GEO – Task HE-02-C1  “Global Mercury Observation System”

Official Website

GEOSS at work for Science &Technology: the GMOS showcase

Introduction

Improved information on mercury emissions have contributed to further progress the assessment of the regional impacts of mercury on terrestrial and aquatic environments. Major international activities aimed to assess source-receptor relationships for mercury in the environment have been carried out within international conventions and programmes (i.e., UNEP, UNECE-LRTAP, OSPAR, HELCOM, ACAPs, AMAP) and projects (i.e., MAMCS, AME, MOE, MERCYMS, ESPREME, GMOS). In its 2009 session the  UNEP Governing Council agreed on the need to develop a global legally binding instrument for mercury, and since the International Negotiation Committee (INC) with support of the partnership areas has started a process of elaboration of the LBI that will be tabled to the next GC in 2013. Following the growing interest of the scientific and environmental policy community, in 2008 the GEO approved as part of its 2009-2011 Work Plan a new subtask (HE-09-02d) aimed to build a global monitoring network for mercury. As outcome of this extraordinary international effort to control the level of mercury in different ecosystems, in 2010 the European Commission approved for funding the Global Mercury Observation System (GMOS, www.gmos.eu) project which involves nearly 30 partners from all over the world. GMOS is aimed to develop a coordinated global observation system for mercury, including ground-based stations at high altitude and sea level locations, ad-hoc oceanographic cruises over major oceans and seas and a tropospheric program for measuring mercury concentration in the free troposphere.
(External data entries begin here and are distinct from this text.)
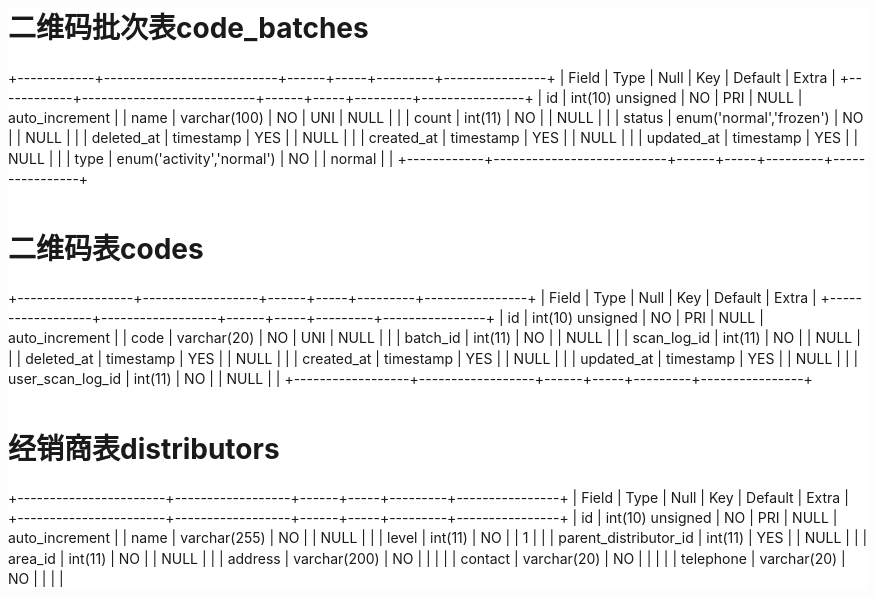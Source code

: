 # 二维码批次表code_batches
+------------+---------------------------+------+-----+---------+----------------+
| Field      | Type                      | Null | Key | Default | Extra          |
+------------+---------------------------+------+-----+---------+----------------+
| id         | int(10) unsigned          | NO   | PRI | NULL    | auto_increment |
| name       | varchar(100)              | NO   | UNI | NULL    |                |
| count      | int(11)                   | NO   |     | NULL    |                |
| status     | enum('normal','frozen')   | NO   |     | NULL    |                |
| deleted_at | timestamp                 | YES  |     | NULL    |                |
| created_at | timestamp                 | YES  |     | NULL    |                |
| updated_at | timestamp                 | YES  |     | NULL    |                |
| type       | enum('activity','normal') | NO   |     | normal  |                |
+------------+---------------------------+------+-----+---------+----------------+

# 二维码表codes
+------------------+------------------+------+-----+---------+----------------+
| Field            | Type             | Null | Key | Default | Extra          |
+------------------+------------------+------+-----+---------+----------------+
| id               | int(10) unsigned | NO   | PRI | NULL    | auto_increment |
| code             | varchar(20)      | NO   | UNI | NULL    |                |
| batch_id         | int(11)          | NO   |     | NULL    |                |
| scan_log_id      | int(11)          | NO   |     | NULL    |                |
| deleted_at       | timestamp        | YES  |     | NULL    |                |
| created_at       | timestamp        | YES  |     | NULL    |                |
| updated_at       | timestamp        | YES  |     | NULL    |                |
| user_scan_log_id | int(11)          | NO   |     | NULL    |                |
+------------------+------------------+------+-----+---------+----------------+

# 经销商表distributors
+-----------------------+------------------+------+-----+---------+----------------+
| Field                 | Type             | Null | Key | Default | Extra          |
+-----------------------+------------------+------+-----+---------+----------------+
| id                    | int(10) unsigned | NO   | PRI | NULL    | auto_increment |
| name                  | varchar(255)     | NO   |     | NULL    |                |
| level                 | int(11)          | NO   |     | 1       |                |
| parent_distributor_id | int(11)          | YES  |     | NULL    |                |
| area_id               | int(11)          | NO   |     | NULL    |                |
| address               | varchar(200)     | NO   |     |         |                |
| contact               | varchar(20)      | NO   |     |         |                |
| telephone             | varchar(20)      | NO   |     |         |                |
GMOS will provide high quality data for the validation and application of regional and global scale atmospheric models to give a firm basis for future policy development and implementation. In the meantime the GEO revised its work plan (2012-2015) and the goal of developing a Global Mercury Observation System was included as part (C1) of the Task HE-02 “Tracking Pollutants”. GMOS is currently supporting the achievement of goals of the UNEP Mercury Programme, the GEO (2012-2015) Work Plan, and the Task Force of the Hemispheric Transport of Air Pollutants (HTAP) of the UNECE-LRTAP convention.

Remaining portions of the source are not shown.